Exercise =
Below are some records; quote exactly the lines from the one that contains "<span m='462320'>feel</span> <span" through the one that contains "<span m='478610'>a</span> <span", inclusive, and no others.

Record excerpts =

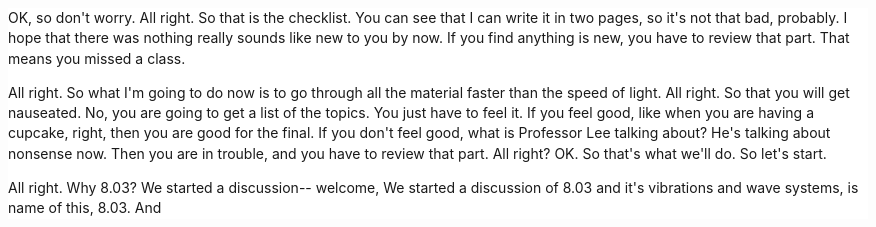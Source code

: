   <span m='408770'>OK,</span> <span m='409040'>so</span> <span m='409250'>don't</span>
  <span m='410840'>worry.</span> <span m='412430'>All</span> <span m='412490'>right.</span>
  <span m='412880'>So</span> <span m='413030'>that</span> <span m='413240'>is</span>
  <span m='413690'>the</span> <span m='413840'>checklist.</span> <span m='415920'>You</span>
  <span m='415940'>can</span> <span m='416120'>see</span> <span m='416330'>that</span>
  <span m='416480'>I</span> <span m='416570'>can</span> <span m='416840'>write</span>
  <span m='417140'>it</span> <span m='417320'>in</span> <span m='417470'>two</span>
  <span m='418100'>pages,</span> <span m='418640'>so</span> <span m='418820'>it's</span>
  <span m='418970'>not</span> <span m='419200'>that</span> <span m='419300'>bad,</span>
  <span m='419720'>probably.</span> <span m='421790'>I</span> <span m='421940'>hope</span>
  <span m='422240'>that</span> <span m='422600'>there</span> <span m='422840'>was</span>
  <span m='423090'>nothing</span> <span m='423785'>really</span> <span m='424260'>sounds</span>
  <span m='424610'>like</span> <span m='424790'>new</span> <span m='425330'>to</span>
  <span m='425510'>you</span> <span m='425930'>by</span> <span m='426140'>now.</span>
  <span m='428420'>If</span> <span m='428660'>you</span> <span m='428960'>find</span>
  <span m='429245'>anything</span> <span m='429720'>is</span> <span m='429990'>new,</span>
  <span m='430700'>you</span> <span m='430850'>have</span> <span m='431060'>to</span>
  <span m='431480'>review</span> <span m='431930'>that</span> <span m='432170'>part.</span>
  <span m='432890'>That</span> <span m='433070'>means</span> <span m='433870'>you</span>
  <span m='434250'>missed</span> <span m='434450'>a</span> <span m='434820'>class.</span>
  </p><p><span m='437030'>All</span> <span m='437120'>right.</span> <span m='437660'>So</span>
  <span m='438320'>what</span> <span m='438500'>I'm</span> <span m='438600'>going</span>
  <span m='438770'>to</span> <span m='438860'>do</span> <span m='439070'>now</span>
  <span m='439580'>is</span> <span m='439760'>to</span> <span m='439940'>go</span>
  <span m='440540'>through</span> <span m='440870'>all</span> <span m='441050'>the</span>
  <span m='441170'>material</span> <span m='441920'>faster</span> <span m='442460'>than</span>
  <span m='442730'>the</span> <span m='442850'>speed</span> <span m='443180'>of</span>
  <span m='443330'>light.</span> <span m='444140'>All</span> <span m='444200'>right.</span>
  <span m='444710'>So</span> <span m='444860'>that</span> <span m='445460'>you</span>
  <span m='445660'>will</span> <span m='445800'>get</span> <span m='446070'>nauseated.</span>
  <span m='446220'>No,</span> <span m='446750'>you</span> <span m='446930'>are</span>
  <span m='446990'>going</span> <span m='447230'>to</span> <span m='447380'>get</span>
  <span m='448070'>a</span> <span m='448130'>list</span> <span m='448430'>of</span>
  <span m='448550'>the</span> <span m='448650'>topics.</span> <span m='450560'>You</span>
  <span m='450710'>just</span> <span m='451880'>have</span> <span m='452060'>to</span>
  <span m='452210'>feel</span> <span m='452660'>it.</span> <span m='453020'>If</span>
  <span m='453170'>you</span> <span m='453290'>feel</span> <span m='454160'>good,</span>
  <span m='455280'>like</span> <span m='455720'>when</span> <span m='455960'>you</span>
  <span m='456130'>are</span> <span m='456260'>having</span> <span m='456650'>a</span>
  <span m='456710'>cupcake,</span> <span m='457780'>right,</span> <span m='458690'>then</span>
  <span m='459830'>you</span> <span m='460020'>are</span> <span m='460310'>good</span>
  <span m='460750'>for</span> <span m='460920'>the</span> <span m='461070'>final.</span>
  <span m='461810'>If</span> <span m='461960'>you</span> <span m='462050'>don't</span>
  <span m='462320'>feel</span> <span m='462460'>good,</span> <span m='462970'>what</span>
  <span m='463720'>is</span> <span m='463930'>Professor</span> <span m='464340'>Lee</span>
  <span m='464480'>talking</span> <span m='464840'>about?</span> <span m='465740'>He's</span>
  <span m='465920'>talking</span> <span m='466280'>about</span> <span m='466490'>nonsense</span>
  <span m='467060'>now.</span> <span m='467570'>Then</span> <span m='468260'>you</span>
  <span m='468440'>are</span> <span m='468530'>in</span> <span m='468680'>trouble,</span>
  <span m='469160'>and</span> <span m='469280'>you</span> <span m='469400'>have</span>
  <span m='469550'>to</span> <span m='469670'>review</span> <span m='470050'>that</span>
  <span m='470240'>part.</span> <span m='471290'>All</span> <span m='471380'>right?</span>
  <span m='472100'>OK.</span> <span m='472490'>So</span> <span m='472670'>that's</span>
  <span m='472820'>what</span> <span m='473110'>we'll</span> <span m='473270'>do.</span>
  <span m='474470'>So</span> <span m='474860'>let's</span> <span m='475030'>start.</span>
  </p><p><span m='475810'>All</span> <span m='475930'>right.</span> <span m='476840'>Why</span>
  <span m='477170'>8.03?</span> <span m='477980'>We</span> <span m='478130'>started</span>
  <span m='478610'>a</span> <span m='478790'>discussion--</span> <span m='480350'>welcome,</span>
  <span m='482030'>We</span> <span m='482240'>started</span> <span m='482700'>a</span>
  <span m='482820'>discussion</span> <span m='484160'>of</span> <span m='484700'>8.03</span>
  <span m='486320'>and</span> <span m='486560'>it's</span> <span m='487010'>vibrations</span>
  <span m='487325'>and</span> <span m='487730'>wave</span> <span m='488180'>systems,</span>
  <span m='488280'>is</span> <span m='488360'>name</span> <span m='488760'>of</span>
  <span m='488960'>this,</span> <span m='489260'>8.03.</span> <span m='490200'>And</span>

Result for this task =
  <span m='462320'>feel</span> <span m='462460'>good,</span> <span m='462970'>what</span>
  <span m='463720'>is</span> <span m='463930'>Professor</span> <span m='464340'>Lee</span>
  <span m='464480'>talking</span> <span m='464840'>about?</span> <span m='465740'>He's</span>
  <span m='465920'>talking</span> <span m='466280'>about</span> <span m='466490'>nonsense</span>
  <span m='467060'>now.</span> <span m='467570'>Then</span> <span m='468260'>you</span>
  <span m='468440'>are</span> <span m='468530'>in</span> <span m='468680'>trouble,</span>
  <span m='469160'>and</span> <span m='469280'>you</span> <span m='469400'>have</span>
  <span m='469550'>to</span> <span m='469670'>review</span> <span m='470050'>that</span>
  <span m='470240'>part.</span> <span m='471290'>All</span> <span m='471380'>right?</span>
  <span m='472100'>OK.</span> <span m='472490'>So</span> <span m='472670'>that's</span>
  <span m='472820'>what</span> <span m='473110'>we'll</span> <span m='473270'>do.</span>
  <span m='474470'>So</span> <span m='474860'>let's</span> <span m='475030'>start.</span>
  </p><p><span m='475810'>All</span> <span m='475930'>right.</span> <span m='476840'>Why</span>
  <span m='477170'>8.03?</span> <span m='477980'>We</span> <span m='478130'>started</span>
  <span m='478610'>a</span> <span m='478790'>discussion--</span> <span m='480350'>welcome,</span>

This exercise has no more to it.